There are approximately 510,000 summer cottages in Finland, with the annual mink catch being around 50,000 in 2020. If every tenth Finnish cottage dwellers caught one mink a year, the annual mink catch would double.
The hunting legislation and the Alien Species Act and Decree were modified in 2019 so that catching mink and raccoon dogs no longer requires a completed hunter’s examination or a paid game management fee. However, catching invasive alien predators must be authorised by the landowner or the holder of the hunting licence and must be carried out ethically. According to the updated legislation, cottage residents can also catch mink and raccoon dogs.
With the help of funding from the Ministry of Agriculture and Forestry, the Finnish Hunters' Association is launching a two-year project in 2021 aimed at encouraging cottage owners to catch invasive alien predators either by themselves or to ask for help from hunters in the area. The raccoon dog and mink, classified as invasive alien species, threaten Finland's nature biodiversity.

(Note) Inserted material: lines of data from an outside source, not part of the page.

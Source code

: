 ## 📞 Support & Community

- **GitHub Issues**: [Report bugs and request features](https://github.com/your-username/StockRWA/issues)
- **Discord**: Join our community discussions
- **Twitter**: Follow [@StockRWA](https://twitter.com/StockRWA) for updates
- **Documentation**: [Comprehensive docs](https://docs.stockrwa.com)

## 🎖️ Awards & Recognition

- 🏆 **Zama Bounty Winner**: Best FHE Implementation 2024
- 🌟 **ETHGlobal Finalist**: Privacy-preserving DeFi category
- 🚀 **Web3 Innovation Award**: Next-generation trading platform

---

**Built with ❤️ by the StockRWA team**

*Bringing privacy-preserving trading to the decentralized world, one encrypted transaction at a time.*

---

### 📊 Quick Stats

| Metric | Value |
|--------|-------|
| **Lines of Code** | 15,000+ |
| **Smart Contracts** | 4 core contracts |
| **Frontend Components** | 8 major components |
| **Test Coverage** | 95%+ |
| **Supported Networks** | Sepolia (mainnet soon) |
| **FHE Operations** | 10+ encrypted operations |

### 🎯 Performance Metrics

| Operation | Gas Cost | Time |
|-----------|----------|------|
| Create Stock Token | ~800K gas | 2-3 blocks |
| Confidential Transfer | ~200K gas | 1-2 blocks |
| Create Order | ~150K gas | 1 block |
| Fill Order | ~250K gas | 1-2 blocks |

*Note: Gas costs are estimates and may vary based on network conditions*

The aim of the project is to make the residents of the cottages understand the detrimental effect of alien predators on the native bird populations and to see their own important role in controlling alien predator populations, which in particular, helps to improve waterfowl populations. Understanding and knowledge is important to reduce the alien small predator populations.

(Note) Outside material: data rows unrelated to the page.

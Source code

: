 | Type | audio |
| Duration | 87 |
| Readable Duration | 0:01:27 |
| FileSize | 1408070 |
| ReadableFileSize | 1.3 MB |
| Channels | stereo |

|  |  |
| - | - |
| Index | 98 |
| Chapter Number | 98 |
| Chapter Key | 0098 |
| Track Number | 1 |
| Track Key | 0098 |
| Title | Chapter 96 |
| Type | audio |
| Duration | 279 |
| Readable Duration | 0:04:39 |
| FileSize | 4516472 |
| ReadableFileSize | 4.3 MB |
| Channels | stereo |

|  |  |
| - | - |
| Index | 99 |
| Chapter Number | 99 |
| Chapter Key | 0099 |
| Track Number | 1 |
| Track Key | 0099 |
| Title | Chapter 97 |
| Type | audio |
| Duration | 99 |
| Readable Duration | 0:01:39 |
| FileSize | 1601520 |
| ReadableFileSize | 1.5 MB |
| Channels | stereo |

The project areas have been selected from among waterways that are important for the reproduction of waterfowl and that have settlement along their shores.
The fact that Finns spend time at their summer cottages plays an important role in their maintaining a relationship with the natural environment. At their summer cottages, many people experience nature and follow in a way different from the normal. Finnish summer cottages are usually modest, quite dissimilar to the villa culture of other countries which have longer and more upper-class traditions.